**Problem statement:** Wherever a line in the records below contains "side", copy that line.

-------

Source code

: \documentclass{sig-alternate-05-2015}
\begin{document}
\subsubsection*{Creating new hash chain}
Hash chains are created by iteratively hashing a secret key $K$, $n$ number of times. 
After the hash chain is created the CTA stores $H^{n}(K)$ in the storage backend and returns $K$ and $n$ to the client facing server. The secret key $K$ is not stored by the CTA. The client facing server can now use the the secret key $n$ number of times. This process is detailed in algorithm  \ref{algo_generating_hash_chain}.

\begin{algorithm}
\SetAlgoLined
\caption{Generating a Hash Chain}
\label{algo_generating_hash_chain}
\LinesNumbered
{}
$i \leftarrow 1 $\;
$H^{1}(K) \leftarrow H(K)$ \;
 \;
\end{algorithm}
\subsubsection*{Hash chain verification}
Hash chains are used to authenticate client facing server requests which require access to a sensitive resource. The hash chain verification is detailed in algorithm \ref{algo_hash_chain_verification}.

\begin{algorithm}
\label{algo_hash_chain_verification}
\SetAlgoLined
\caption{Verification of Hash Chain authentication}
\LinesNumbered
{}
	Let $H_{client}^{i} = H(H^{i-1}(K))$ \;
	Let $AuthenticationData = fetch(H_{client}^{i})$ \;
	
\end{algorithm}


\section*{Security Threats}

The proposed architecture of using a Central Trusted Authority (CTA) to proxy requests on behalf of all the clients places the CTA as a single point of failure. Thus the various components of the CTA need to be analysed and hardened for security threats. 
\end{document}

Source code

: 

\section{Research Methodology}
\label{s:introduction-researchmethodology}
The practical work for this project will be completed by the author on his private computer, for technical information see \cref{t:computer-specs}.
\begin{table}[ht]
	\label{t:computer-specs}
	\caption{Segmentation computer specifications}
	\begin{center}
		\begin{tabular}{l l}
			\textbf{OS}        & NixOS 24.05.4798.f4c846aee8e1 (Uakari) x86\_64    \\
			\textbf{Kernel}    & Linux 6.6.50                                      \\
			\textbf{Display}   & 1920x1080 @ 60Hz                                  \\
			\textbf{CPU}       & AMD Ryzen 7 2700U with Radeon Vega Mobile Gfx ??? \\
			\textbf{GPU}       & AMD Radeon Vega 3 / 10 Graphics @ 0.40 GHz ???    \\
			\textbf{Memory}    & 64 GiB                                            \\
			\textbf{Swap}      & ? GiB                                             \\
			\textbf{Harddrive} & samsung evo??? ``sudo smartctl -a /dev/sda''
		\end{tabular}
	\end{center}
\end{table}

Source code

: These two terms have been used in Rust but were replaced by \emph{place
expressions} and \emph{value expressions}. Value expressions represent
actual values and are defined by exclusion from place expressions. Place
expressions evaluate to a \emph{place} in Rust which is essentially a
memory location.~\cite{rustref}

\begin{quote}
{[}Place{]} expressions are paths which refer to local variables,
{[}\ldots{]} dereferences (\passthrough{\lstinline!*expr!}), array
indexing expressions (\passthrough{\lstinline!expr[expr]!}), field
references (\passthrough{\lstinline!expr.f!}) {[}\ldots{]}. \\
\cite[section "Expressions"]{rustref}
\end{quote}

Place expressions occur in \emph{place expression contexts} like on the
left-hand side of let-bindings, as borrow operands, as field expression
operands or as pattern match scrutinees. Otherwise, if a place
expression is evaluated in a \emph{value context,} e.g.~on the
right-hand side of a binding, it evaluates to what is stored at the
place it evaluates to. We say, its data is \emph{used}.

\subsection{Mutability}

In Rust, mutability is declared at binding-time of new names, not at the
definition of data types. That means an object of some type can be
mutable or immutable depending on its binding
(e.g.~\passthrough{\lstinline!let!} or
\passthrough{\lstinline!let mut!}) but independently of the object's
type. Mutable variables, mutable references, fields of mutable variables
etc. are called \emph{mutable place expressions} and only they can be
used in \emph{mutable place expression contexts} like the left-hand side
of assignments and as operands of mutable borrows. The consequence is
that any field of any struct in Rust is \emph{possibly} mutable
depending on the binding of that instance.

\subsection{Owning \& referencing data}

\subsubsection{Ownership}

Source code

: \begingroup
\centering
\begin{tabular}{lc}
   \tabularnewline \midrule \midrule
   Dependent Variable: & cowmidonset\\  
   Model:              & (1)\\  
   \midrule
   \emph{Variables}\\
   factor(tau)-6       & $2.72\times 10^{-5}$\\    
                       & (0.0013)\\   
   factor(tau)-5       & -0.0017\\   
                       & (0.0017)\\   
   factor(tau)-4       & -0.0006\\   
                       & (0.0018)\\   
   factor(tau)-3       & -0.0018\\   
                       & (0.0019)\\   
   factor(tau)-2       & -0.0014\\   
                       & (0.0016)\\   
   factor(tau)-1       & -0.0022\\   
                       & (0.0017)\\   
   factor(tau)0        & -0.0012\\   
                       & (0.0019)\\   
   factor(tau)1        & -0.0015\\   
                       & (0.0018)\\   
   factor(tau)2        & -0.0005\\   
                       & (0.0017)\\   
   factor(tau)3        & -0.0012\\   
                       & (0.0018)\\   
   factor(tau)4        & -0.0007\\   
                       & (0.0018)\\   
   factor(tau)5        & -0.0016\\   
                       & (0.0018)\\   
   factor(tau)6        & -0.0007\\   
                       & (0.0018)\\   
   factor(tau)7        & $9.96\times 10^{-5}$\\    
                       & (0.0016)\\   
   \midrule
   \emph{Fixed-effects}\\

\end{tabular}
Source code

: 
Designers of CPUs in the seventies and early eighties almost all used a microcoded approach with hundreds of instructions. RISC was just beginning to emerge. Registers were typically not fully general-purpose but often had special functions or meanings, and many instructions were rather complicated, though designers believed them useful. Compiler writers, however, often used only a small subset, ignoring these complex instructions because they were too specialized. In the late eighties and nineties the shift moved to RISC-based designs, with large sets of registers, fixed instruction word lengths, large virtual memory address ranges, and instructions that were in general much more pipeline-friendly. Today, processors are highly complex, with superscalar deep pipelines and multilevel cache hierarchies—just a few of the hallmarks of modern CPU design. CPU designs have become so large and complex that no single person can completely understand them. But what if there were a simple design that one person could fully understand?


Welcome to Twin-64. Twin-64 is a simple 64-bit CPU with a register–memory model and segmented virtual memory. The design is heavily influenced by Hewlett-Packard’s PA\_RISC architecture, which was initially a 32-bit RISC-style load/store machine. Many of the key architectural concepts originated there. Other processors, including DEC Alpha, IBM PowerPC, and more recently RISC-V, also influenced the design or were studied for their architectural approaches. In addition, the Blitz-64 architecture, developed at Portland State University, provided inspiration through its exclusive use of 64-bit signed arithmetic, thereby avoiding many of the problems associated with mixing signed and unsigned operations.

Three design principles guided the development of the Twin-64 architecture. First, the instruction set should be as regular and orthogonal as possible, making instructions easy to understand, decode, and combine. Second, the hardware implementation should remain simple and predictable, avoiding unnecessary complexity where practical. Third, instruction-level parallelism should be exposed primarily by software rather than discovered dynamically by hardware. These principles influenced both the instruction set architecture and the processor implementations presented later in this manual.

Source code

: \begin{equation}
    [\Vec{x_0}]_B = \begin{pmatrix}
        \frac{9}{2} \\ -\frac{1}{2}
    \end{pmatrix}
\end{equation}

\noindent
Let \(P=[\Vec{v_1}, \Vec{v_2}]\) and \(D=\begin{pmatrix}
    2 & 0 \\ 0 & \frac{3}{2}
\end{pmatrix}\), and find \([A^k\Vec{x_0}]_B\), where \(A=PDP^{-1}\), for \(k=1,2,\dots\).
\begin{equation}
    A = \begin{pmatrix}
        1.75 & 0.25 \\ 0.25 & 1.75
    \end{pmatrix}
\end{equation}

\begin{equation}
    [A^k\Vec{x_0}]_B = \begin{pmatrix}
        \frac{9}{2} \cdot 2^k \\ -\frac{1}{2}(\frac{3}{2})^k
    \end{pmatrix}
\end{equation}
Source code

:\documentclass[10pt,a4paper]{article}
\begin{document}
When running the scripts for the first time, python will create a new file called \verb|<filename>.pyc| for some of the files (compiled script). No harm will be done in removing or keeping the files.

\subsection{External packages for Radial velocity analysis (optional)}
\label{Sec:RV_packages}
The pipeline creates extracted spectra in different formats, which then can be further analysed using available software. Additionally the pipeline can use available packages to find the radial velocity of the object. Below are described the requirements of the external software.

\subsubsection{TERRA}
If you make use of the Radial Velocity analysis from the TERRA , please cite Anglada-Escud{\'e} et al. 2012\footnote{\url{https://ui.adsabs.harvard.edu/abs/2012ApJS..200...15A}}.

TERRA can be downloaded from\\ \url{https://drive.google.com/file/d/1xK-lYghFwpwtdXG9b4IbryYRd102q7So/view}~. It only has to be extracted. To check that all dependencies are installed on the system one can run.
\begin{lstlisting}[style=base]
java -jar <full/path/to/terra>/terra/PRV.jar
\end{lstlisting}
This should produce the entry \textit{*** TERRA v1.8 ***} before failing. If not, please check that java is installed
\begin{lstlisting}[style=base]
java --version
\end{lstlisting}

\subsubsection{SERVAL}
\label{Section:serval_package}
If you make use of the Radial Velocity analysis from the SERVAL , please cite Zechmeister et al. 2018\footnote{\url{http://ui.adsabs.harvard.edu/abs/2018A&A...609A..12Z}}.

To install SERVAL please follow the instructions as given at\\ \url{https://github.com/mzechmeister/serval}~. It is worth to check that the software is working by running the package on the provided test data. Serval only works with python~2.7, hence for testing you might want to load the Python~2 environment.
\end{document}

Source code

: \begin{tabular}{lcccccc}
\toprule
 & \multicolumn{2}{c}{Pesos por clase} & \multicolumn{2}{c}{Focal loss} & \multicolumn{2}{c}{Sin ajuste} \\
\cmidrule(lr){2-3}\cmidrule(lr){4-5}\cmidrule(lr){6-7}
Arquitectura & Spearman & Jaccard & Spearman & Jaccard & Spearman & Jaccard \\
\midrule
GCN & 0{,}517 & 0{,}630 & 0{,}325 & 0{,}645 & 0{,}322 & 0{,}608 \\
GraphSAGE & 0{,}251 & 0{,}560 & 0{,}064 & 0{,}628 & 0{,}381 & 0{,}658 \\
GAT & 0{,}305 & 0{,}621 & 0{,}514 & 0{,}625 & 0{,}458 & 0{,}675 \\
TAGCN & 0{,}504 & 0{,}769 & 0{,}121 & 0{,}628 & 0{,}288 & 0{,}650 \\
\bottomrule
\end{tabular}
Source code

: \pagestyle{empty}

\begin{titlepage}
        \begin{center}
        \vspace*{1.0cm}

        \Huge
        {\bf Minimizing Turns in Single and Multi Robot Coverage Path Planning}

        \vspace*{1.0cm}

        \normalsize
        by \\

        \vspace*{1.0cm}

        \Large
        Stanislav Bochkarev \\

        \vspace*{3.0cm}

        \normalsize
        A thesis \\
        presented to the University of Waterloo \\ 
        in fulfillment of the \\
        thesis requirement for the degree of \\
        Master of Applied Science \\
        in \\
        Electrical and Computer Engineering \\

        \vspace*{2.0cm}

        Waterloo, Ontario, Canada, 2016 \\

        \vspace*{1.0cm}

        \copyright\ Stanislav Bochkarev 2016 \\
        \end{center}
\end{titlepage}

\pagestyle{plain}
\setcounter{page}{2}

-------

**Response to the task:**
left-hand side of let-bindings, as borrow operands, as field expression
right-hand side of a binding, it evaluates to what is stored at the
used in \emph{mutable place expression contexts} like the left-hand side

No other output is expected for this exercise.